Work to complete >>
Locate the line that contains "## 6. Tasks ↔ calendar tight coupling" in the entries below, then repeat it and every following line through the line that contains "event pill styling.", exactly, and no others.

[Stored data]

* * * * * * * * *

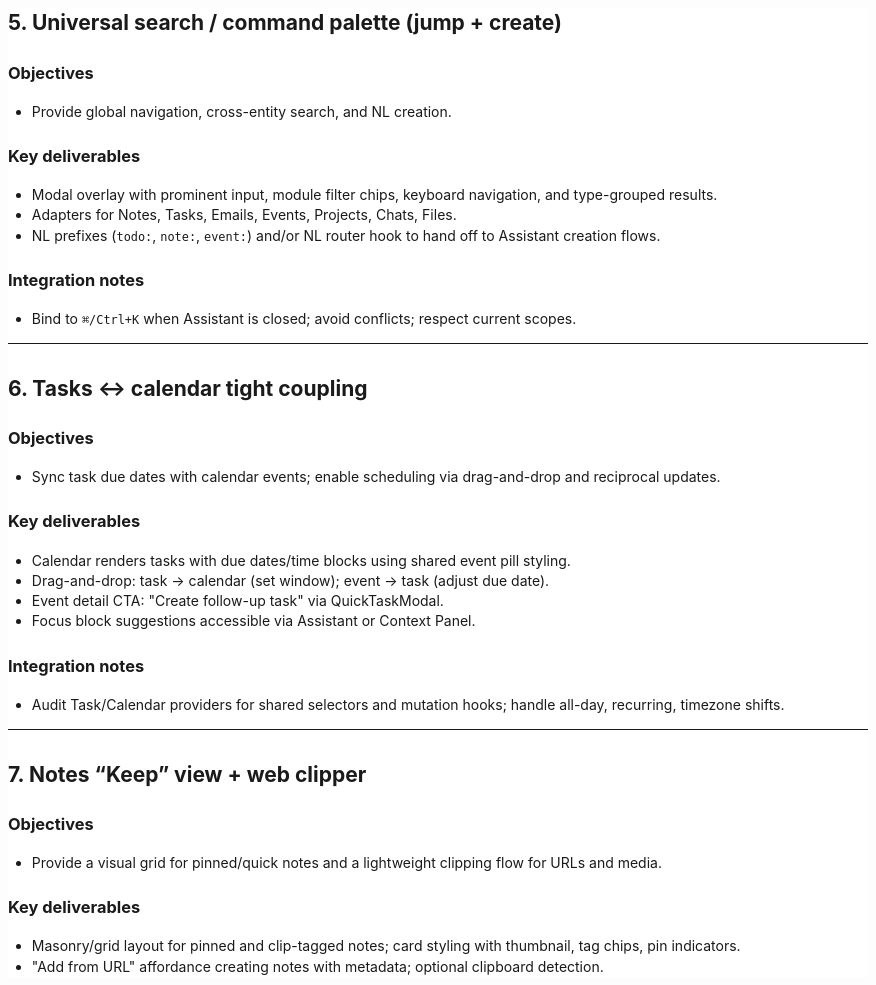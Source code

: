 
## 5. Universal search / command palette (jump + create)

### Objectives

* Provide global navigation, cross-entity search, and NL creation.

### Key deliverables

* Modal overlay with prominent input, module filter chips, keyboard navigation, and type-grouped results.
* Adapters for Notes, Tasks, Emails, Events, Projects, Chats, Files.
* NL prefixes (`todo:`, `note:`, `event:`) and/or NL router hook to hand off to Assistant creation flows.

### Integration notes

* Bind to `⌘/Ctrl+K` when Assistant is closed; avoid conflicts; respect current scopes.

---

## 6. Tasks ↔ calendar tight coupling

### Objectives

* Sync task due dates with calendar events; enable scheduling via drag-and-drop and reciprocal updates.

### Key deliverables

* Calendar renders tasks with due dates/time blocks using shared event pill styling.
* Drag-and-drop: task → calendar (set window); event → task (adjust due date).
* Event detail CTA: "Create follow-up task" via QuickTaskModal.
* Focus block suggestions accessible via Assistant or Context Panel.

### Integration notes

* Audit Task/Calendar providers for shared selectors and mutation hooks; handle all-day, recurring, timezone shifts.

---

## 7. Notes “Keep” view + web clipper

### Objectives

* Provide a visual grid for pinned/quick notes and a lightweight clipping flow for URLs and media.

### Key deliverables

* Masonry/grid layout for pinned and clip-tagged notes; card styling with thumbnail, tag chips, pin indicators.
* "Add from URL" affordance creating notes with metadata; optional clipboard detection.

* * * * * * * * *

Answer to this problem >>
## 6. Tasks ↔ calendar tight coupling

### Objectives

* Sync task due dates with calendar events; enable scheduling via drag-and-drop and reciprocal updates.

### Key deliverables

* Calendar renders tasks with due dates/time blocks using shared event pill styling.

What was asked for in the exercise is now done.